En Ágreda Dutur fue entrenada por Jesús Moreno y luego Manolo Bruñén, dos de los pioneros del baloncesto de Zaragoza en Helios. Éste fue su último equipo y donde convenció al dueño, catalán pero zaragocista como ella, para hacer una cancha a la salida de la fábrica. Su noviazgo y una pequeña tienda de costura que montó no le dejaban tiempo para continuar con su pasión. Tuvo que dejarlo para hacerse cargo de su vida, y de los cinco hijos que vendrían... aunque la forma de contarlo deja claro que ella hubiera estado encantada de seguir entre tableros y pelotas. “Un día me invitaron a ver un partido en el Frontón Aragonés. En mitad del partido empezaron a reclamarme desde el banquillo, querían que bajara a jugar. La gente en la grada empezó a corear mi nombre. Me tuve que ir”, recuerda con tristeza.

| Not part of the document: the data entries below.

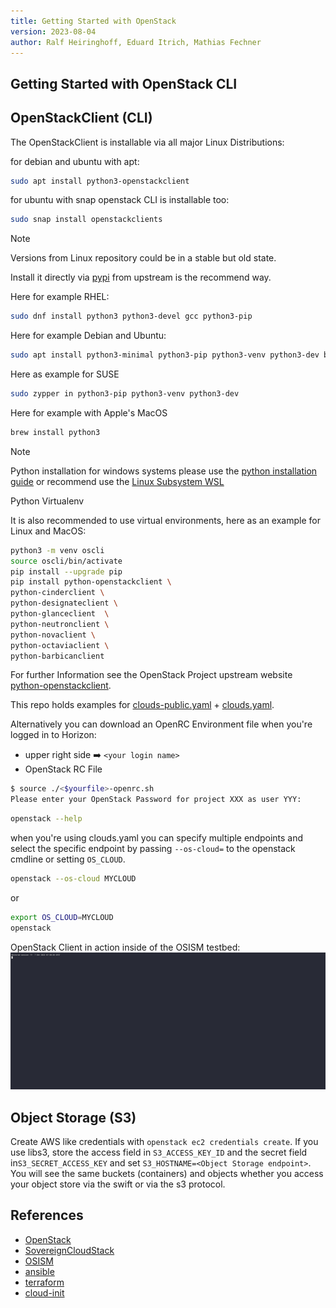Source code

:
 ```yaml
---
title: Getting Started with OpenStack
version: 2023-08-04
author: Ralf Heiringhoff, Eduard Itrich, Mathias Fechner
---
```


## Getting Started with OpenStack CLI

## OpenStackClient (CLI)

The OpenStackClient is installable via all major Linux Distributions:

for debian and ubuntu with apt:

```bash
sudo apt install python3-openstackclient
```

for ubuntu with snap openstack CLI is installable too:

```bash
sudo snap install openstackclients
```

> [!NOTE]
> Versions from Linux repository could be in a stable but old state.

Install it directly via [pypi](https://pypi.org/project/python-openstackclient)
from upstream is the recommend way.

Here for example RHEL:

```bash
sudo dnf install python3 python3-devel gcc python3-pip
```

Here for example Debian and Ubuntu:

```bash
sudo apt install python3-minimal python3-pip python3-venv python3-dev build-essential
```

Here as example for SUSE

```bash
sudo zypper in python3-pip python3-venv python3-dev
```

Here for example with Apple's MacOS

```bash
brew install python3
```

> [!NOTE]
> Python installation for windows systems please use the [python installation guide](https://www.python.org/downloads/windows/)
> or recommend use the [Linux Subsystem WSL](https://learn.microsoft.com/de-de/windows/wsl/install)

Python Virtualenv

It is also recommended to use virtual environments, here as an example for
Linux and MacOS:

```bash
python3 -m venv oscli
source oscli/bin/activate
pip install --upgrade pip
pip install python-openstackclient \
python-cinderclient \
python-designateclient \
python-glanceclient  \
python-neutronclient \
python-novaclient \
python-octaviaclient \
python-barbicanclient

```

For further Information see the OpenStack Project upstream website
[python-openstackclient](https://docs.openstack.org/python-openstackclient/latest/index.html).

This repo holds examples for [clouds-public.yaml](clouds-public.yaml) + [clouds.yaml](clouds.yaml.sample).

Alternatively you can download an OpenRC Environment file when you're logged
in to Horizon:

- upper right side :arrow_right: `<your login name>`
- OpenStack RC File

```bash
$ source ./<$yourfile>-openrc.sh
Please enter your OpenStack Password for project XXX as user YYY:
```

```bash
openstack --help
```

when you're using clouds.yaml you can specify multiple endpoints and
select the specific endpoint by passing `--os-cloud=` to the
openstack cmdline or setting `OS_CLOUD`.

```bash
openstack --os-cloud MYCLOUD
```

or

```bash
export OS_CLOUD=MYCLOUD
openstack
```

OpenStack Client in action inside of the OSISM testbed:
![Example OpenStackClient in testbed](getting_started_openstack_anim.gif)

## Object Storage (S3)

Create AWS like credentials with `openstack ec2 credentials create`.
If you use libs3, store the access field in `S3_ACCESS_KEY_ID` and the secret
field in`S3_SECRET_ACCESS_KEY` and set `S3_HOSTNAME=<Object Storage endpoint>`.
You will see the same buckets (containers) and objects whether you access your
object store via the swift or via the s3 protocol.

## References

- [OpenStack](https://www.openstack.org 'OpenStack Site')
- [SovereignCloudStack](https://github.com/SovereignCloudStack 'SovereignCloudStack on github')
- [OSISM](https://github.com/osism 'OSISM on github')
- [ansible](https://docs.ansible.com/ansible/latest/collections/openstack/cloud/index.html 'Ansible Module OpenStack')
- [terraform](https://registry.terraform.io/providers/terraform-provider-openstack/openstack/latest/docs 'OpenStack Terraform Provider')
- [cloud-init](https://cloudinit.readthedocs.io/en/latest/ 'cloud-init documentation')

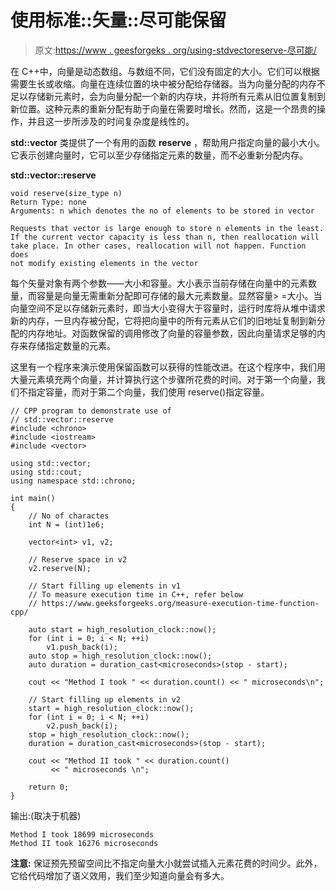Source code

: # 使用标准::矢量::尽可能保留

> 原文:[https://www . geesforgeks . org/using-stdvectoreserve-尽可能/](https://www.geeksforgeeks.org/using-stdvectorreserve-whenever-possible/)

在 C++中，向量是动态数组。与数组不同，它们没有固定的大小。它们可以根据需要生长或收缩。向量在连续位置的块中被分配给存储器。当为向量分配的内存不足以存储新元素时，会为向量分配一个新的内存块，并将所有元素从旧位置复制到新位置。这种元素的重新分配有助于向量在需要时增长。然而，这是一个昂贵的操作，并且这一步所涉及的时间复杂度是线性的。

**std::vector** 类提供了一个有用的函数 **reserve** ，帮助用户指定向量的最小大小。它表示创建向量时，它可以至少存储指定元素的数量，而不必重新分配内存。

**std::vector::reserve**

```
void reserve(size_type n)
Return Type: none
Arguments: n which denotes the no of elements to be stored in vector

Requests that vector is large enough to store n elements in the least. 
If the current vector capacity is less than n, then reallocation will 
take place. In other cases, reallocation will not happen. Function does
not modify existing elements in the vector

```

每个矢量对象有两个参数——大小和容量。大小表示当前存储在向量中的元素数量，而容量是向量无需重新分配即可存储的最大元素数量。显然容量> =大小。当向量空间不足以存储新元素时，即当大小变得大于容量时，运行时库将从堆中请求新的内存，一旦内存被分配，它将把向量中的所有元素从它们的旧地址复制到新分配的内存地址。对函数保留的调用修改了向量的容量参数，因此向量请求足够的内存来存储指定数量的元素。

这里有一个程序来演示使用保留函数可以获得的性能改进。在这个程序中，我们用大量元素填充两个向量，并计算执行这个步骤所花费的时间。对于第一个向量，我们不指定容量，而对于第二个向量，我们使用 reserve()指定容量。

```
// CPP program to demonstrate use of 
// std::vector::reserve 
#include <chrono>
#include <iostream>
#include <vector>

using std::vector;
using std::cout;
using namespace std::chrono;

int main()
{
    // No of charactes
    int N = (int)1e6;

    vector<int> v1, v2;

    // Reserve space in v2
    v2.reserve(N);

    // Start filling up elements in v1
    // To measure execution time in C++, refer below
    // https://www.geeksforgeeks.org/measure-execution-time-function-cpp/

    auto start = high_resolution_clock::now();
    for (int i = 0; i < N; ++i)
        v1.push_back(i);
    auto stop = high_resolution_clock::now();
    auto duration = duration_cast<microseconds>(stop - start);

    cout << "Method I took " << duration.count() << " microseconds\n";

    // Start filling up elements in v2
    start = high_resolution_clock::now();
    for (int i = 0; i < N; ++i)
        v2.push_back(i);
    stop = high_resolution_clock::now();
    duration = duration_cast<microseconds>(stop - start);

    cout << "Method II took " << duration.count() 
         << " microseconds \n";

    return 0;
}
```

输出:(取决于机器)

```
Method I took 18699 microseconds
Method II took 16276 microseconds 

```

**注意:**
保证预先预留空间比不指定向量大小就尝试插入元素花费的时间少。此外，它给代码增加了语义效用，我们至少知道向量会有多大。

La vida de Araceli no ha sido fácil, pero cuando rememora esos años de baloncesto se le ilumina la cara y los malos recuerdos se difuminan en imágenes de cestas imposibles, rebotes altísimos y carreras infinitas por una victoria. “Sigo viendo los partidos, pero me da tristeza ver jugar a las chicas, porque a mi lo que me gustaría sería jugar con ellas”, dice esta campeona a la que emociona escuchar. Olvidarse de ella como de Clara Burguete (aún con vida) o de las fallecidas Adela Lajusticia, las hermanas Gaby y Emilia Bonilla y Nelly Tomás, entre otras, es imperdonable. Nuestra es la obligación de honrarla a ellas y a todas las mujeres que se levantaron contra los prejuicios en una etapa negra y oscura para jugar al baloncesto, mujeres pioneras en deporte y vida, mujeres enormes, luchadoras, madres y abuelas amadas que apartaron tanto por los demás, porque quisieron, pero porque así les educaron. Heroínas que merecen nuestro homenaje diario.